How to Avert a Vasovagal Episode

(Vasovagal Reaction, Neurocardiogenic Syncope)

It happens all the time. 

Just as you are preparing to place her IUD, your patient faints.

All of us who have been involved with patient care for any length of time

know how scary and disruptive a vasovagal reaction can be. 

The good news is, if you are alert to the pre-syncopal signs and symptoms of

an impending vagal, you can almost always prevent loss of consciousness.

Pathophysiology of a vasovagal reaction:

A vagal begins with excessive pooling of blood in the extremities, which causes a sudden drop in peripheral venous return which triggers a cardiac "hypercontractile" state. This provokes both a paradoxical reflex bradycardia and a drop in peripheral vascular resistance which leads to reduced brain perfusion.

#1: Know the common triggers

  • Invasive procedures like cervical biopsies, uterine biopsies or placement of an IUC

  • Pap tests

  • Blood draws

  • "fainting at the sight of blood"

  • Injections

  • Watching a loved one have a procedure

#2: Be alert for pre-syncopal signs or symptoms

Maintain communication with your client so you will notice the signs, or the client will let you know about an early warning symptom.

  • Diaphoresis (sweating)

  • Facial pallor (pale or green/grey)

  • Dilated pupils

  • Yawning

  • Lightheadedness, dizziness

  • Nausea

  • Ringing in the ears

  • Blurred or reduced vision (spots, dark, grey tone, or tunnel-vision)

  • Fatigue, restlessness

  • Sudden sensation of feeling hot or cold

  • Sudden feeling of need to urinate or defecate

  • Headache

#3: Avert the reflex

Instruct patient to contract the muscles in their extremities in an isometric fashion

Why does this work? 

Since the first event that occurs with a vagal response is pooling of blood in the extremities, it turns out that if the person contracts the muscles in the extremities, the blood is pushed back into the center of the body, the vasovagal is halted, and loss of consciousness is prevented.

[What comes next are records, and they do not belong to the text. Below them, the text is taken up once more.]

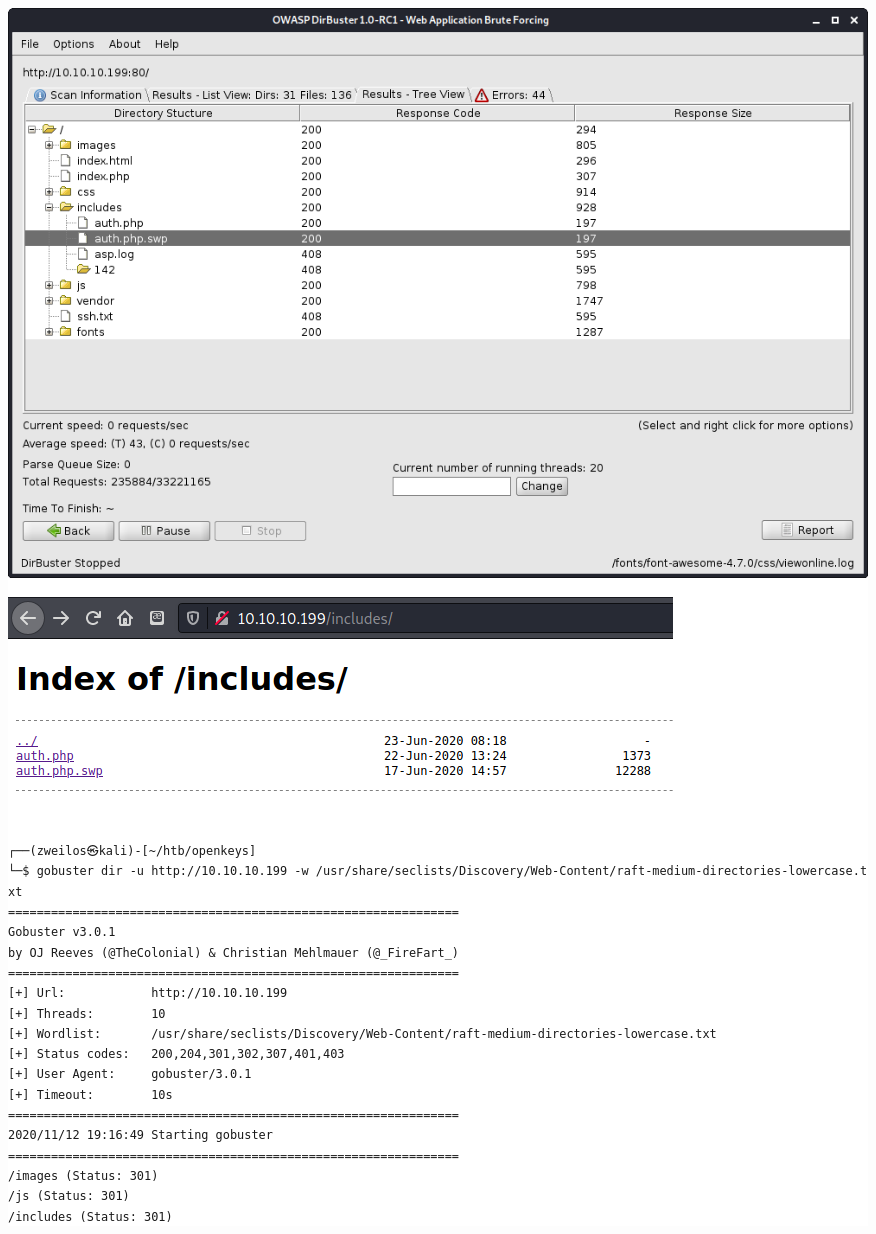![](../../.gitbook/assets/2-dirbuster%20%281%29.png)

![](../../.gitbook/assets/2-includes.png)

```text
┌──(zweilos㉿kali)-[~/htb/openkeys]
└─$ gobuster dir -u http://10.10.10.199 -w /usr/share/seclists/Discovery/Web-Content/raft-medium-directories-lowercase.txt 
===============================================================
Gobuster v3.0.1
by OJ Reeves (@TheColonial) & Christian Mehlmauer (@_FireFart_)
===============================================================
[+] Url:            http://10.10.10.199
[+] Threads:        10
[+] Wordlist:       /usr/share/seclists/Discovery/Web-Content/raft-medium-directories-lowercase.txt
[+] Status codes:   200,204,301,302,307,401,403
[+] User Agent:     gobuster/3.0.1
[+] Timeout:        10s
===============================================================
2020/11/12 19:16:49 Starting gobuster
===============================================================
/images (Status: 301)
/js (Status: 301)
/includes (Status: 301)
```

Note: This is done without contraction of the abdominal or facial muscles and no movement of the arms or legs is necessary.

Patient Education

  • Instruct your patient to intensely grip the arm, hand, leg and foot muscles in an isometric fashion.

  • Have them keep their abdominal muscles relaxed. There is no need to bring their legs together; no need to change positions–have them strongly tense the muscles.

    • Try saying: ​

"Tense up your muscles here, all of the muscles in your hands and arms and feet and legs—you don’t need to move them at all—just grip your muscles really strongly. Now hold it...hold it." 

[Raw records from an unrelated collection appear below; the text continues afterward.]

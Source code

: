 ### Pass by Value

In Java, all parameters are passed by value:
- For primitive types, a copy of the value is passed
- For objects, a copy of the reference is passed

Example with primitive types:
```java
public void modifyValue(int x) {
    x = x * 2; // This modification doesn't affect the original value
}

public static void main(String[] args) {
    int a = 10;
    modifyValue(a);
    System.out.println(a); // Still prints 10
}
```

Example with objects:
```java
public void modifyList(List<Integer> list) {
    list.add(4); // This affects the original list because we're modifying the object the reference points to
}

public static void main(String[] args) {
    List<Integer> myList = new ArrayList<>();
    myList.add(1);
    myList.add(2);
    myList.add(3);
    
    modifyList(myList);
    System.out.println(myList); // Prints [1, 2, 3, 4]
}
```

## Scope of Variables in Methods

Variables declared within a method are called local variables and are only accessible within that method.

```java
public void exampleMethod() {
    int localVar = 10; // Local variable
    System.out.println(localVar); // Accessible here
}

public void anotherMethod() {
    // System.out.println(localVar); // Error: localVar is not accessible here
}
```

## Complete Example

  • You can demonstrate for them which muscles to tense by touching their lower leg, foot, knee, lower thigh, hand and arm.

  • You can advise the patient to hold the contraction until you think they may be getting tired, at which point you can have them take a break for a moment before saying, "And now grip your muscles again, really tight!"

  • You can continue to do this for as long as it is necessary but often only once or twice is needed.

Are they a "fainter"?

Neurocardiogenic syncope occurs more frequently in people who have a predisposition, so ask your patient if they have ever "fainted at the sight of blood" in the past, or lost consciousness when having an injection or procedure.

If so, prior to a procedure:

  • Be sure your patient is well hydrated

  • Be sure your patient has eaten

  • Teach your patient how to stop the reflex if they starts to feel any early warning symptoms.

Another trick is to recommend that your patient crosses their legs before a blood draw or an injection.